Der iranische Präsident leugnet den Holocaust, immer wieder. Und er droht Juden mit der Vernichtung. Anders kann Mahmud Ahmadinedschads Aussage, Israel müsse von der Landkarte verschwinden, nicht verstanden werden. Antizionismus als neue Form des Antisemitismus.
Und was sagt das iranische Volk dazu? »Nicht Gaza, nicht Libanon – mein Leben für Iran« lautet einer der Slogans der grünen Protestbewegung. Deutlicher kann die Ablehnung der Staatsdoktrin kaum formuliert werden. Dem Regime ist es offenkundig nicht gelungen, der eigenen, unterdrückten Bevölkerung diese Vernichtungs- Ideologie einzutrichtern. Im Gegenteil. Die iranische Gesellschaft leistet Widerstand, auch wenn die Machthaber nichts unversucht lassen, Israel als »kleinen Satan« zu diskreditieren.
Nachbar Zuletzt versuchten es die Herrscher mit einer TV-Serie. Das Propaganda-Machwerk »Breite: Null Grad« lief über ein Jahr lang im iranischen Staatsfernsehen und war ein Quotenrenner mit unkalkulierten Folgen. Denn die Zuschauer schenkten nicht etwa der Verschwörungstheorie Glauben, Juden in Europa hätten mit Hitler kollaboriert, um einen zionistischen Staat zu gründen. Vielmehr begannen sie, sich intensiv für das historisch einmalige Verbrechen der Schoa zu interessieren. Die Medien tragen wesentlich dazu bei, dass die iranische Bevölkerung den Antisemitismus der herrschenden Eliten ignoriert. Mithilfe von Satellitenfernsehen und Internet können sich die Menschen selbst ein Bild davon machen, wie ihr Nachbar Israel mit seinen Bürgern umgeht: ein demokratischer Staat, der die legitimen Rechte des Volkes achtet. Genau das fordert die iranische Opposition von den Mächtigen in Teheran. Die Menschen dort wissen auch, dass die Palästinenser nur eine Chance auf wahren Frieden haben, wenn sie ihren Kampf für einen eigenen Staat friedlich führen.
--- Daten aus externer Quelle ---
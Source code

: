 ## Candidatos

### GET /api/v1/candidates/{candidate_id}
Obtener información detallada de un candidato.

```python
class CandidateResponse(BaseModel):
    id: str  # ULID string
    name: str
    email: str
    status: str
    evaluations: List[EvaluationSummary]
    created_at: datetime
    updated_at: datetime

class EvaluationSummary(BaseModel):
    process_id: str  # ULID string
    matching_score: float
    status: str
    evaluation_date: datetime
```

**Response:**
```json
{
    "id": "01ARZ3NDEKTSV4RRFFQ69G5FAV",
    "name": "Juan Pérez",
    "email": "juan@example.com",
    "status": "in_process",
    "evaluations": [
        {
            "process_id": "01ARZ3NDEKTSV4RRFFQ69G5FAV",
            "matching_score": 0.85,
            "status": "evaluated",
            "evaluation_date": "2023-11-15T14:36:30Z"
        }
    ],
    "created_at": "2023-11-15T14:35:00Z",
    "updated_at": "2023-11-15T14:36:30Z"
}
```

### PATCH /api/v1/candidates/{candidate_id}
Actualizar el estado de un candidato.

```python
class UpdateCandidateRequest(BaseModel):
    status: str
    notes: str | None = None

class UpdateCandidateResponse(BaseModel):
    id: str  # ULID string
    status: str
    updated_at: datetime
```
Ein weiterer Grund für die gesellschaftliche Ablehnung des fanatischen Antisemitismus der Islamischen Republik ist die Vergangenheit, genauer gesagt die Purim-Geschichte. Als Esther, die Frau des Perserkönigs Xerxes, davon erfährt, dass der hohe Regierungsbeamte Haman alle Juden im Reich töten lassen will, vereitelt sie gemeinsam mit Mordechai den mörderischen Plan. Auch heute noch ist das für Esther und Mordechai errichtete Mausoleum in der Stadt Hamedan eine viel besuchte Sehenswürdigkeit. Noch eine andere Geschichte darf nicht unerwähnt bleiben: Es war der Perserkönig Kyros II., der den Juden gestattete, ihr babylonisches Exil zu verlassen und in die Heimat zurückzukehren. Und iranische Diplomaten stellten Tausenden Juden zwischen 1933 und 1945 Pässe aus, die ihnen die Flucht ermöglichten.
Minderheit Die iranische Gesellschaft ist stolz auf die zivilisatorischen Errungenschaften des Perserreiches – und auf die kulturellen, politischen und wissenschaftlichen Beiträge, die iranische Juden über Jahrhunderte hinweg für das Land geleistet haben. Umso beklagenswerter stellt sich die gegenwärtige Situation der Juden in der Islamischen Republik dar. Nach wie vor leben zwar etwa 15.000 Juden im Iran (die meisten haben das Land nach der Revolution 1979 verlassen). Zerfallene Synagogen versinnbildlichen, wie das Regime heute mit dieser religiösen Minderheit umgeht und welcher Stellenwert ihr beigemessen wird.
Antisemitismus und Holocaustleugnung – das sind Propagandawaffen des faschistischen Regimes. Das Volk lässt sich davon nicht beirren. Wäre es anders, müsste sich zum Beispiel der Dichter Ezra Pound großer Beliebtheit erfreuen. Der war nämlich ein Judenfeind. Doch gerade die junge Generation im Iran verschlingt die Bücher eines anderen, wirklich großen Schriftstellers: Franz Kafka.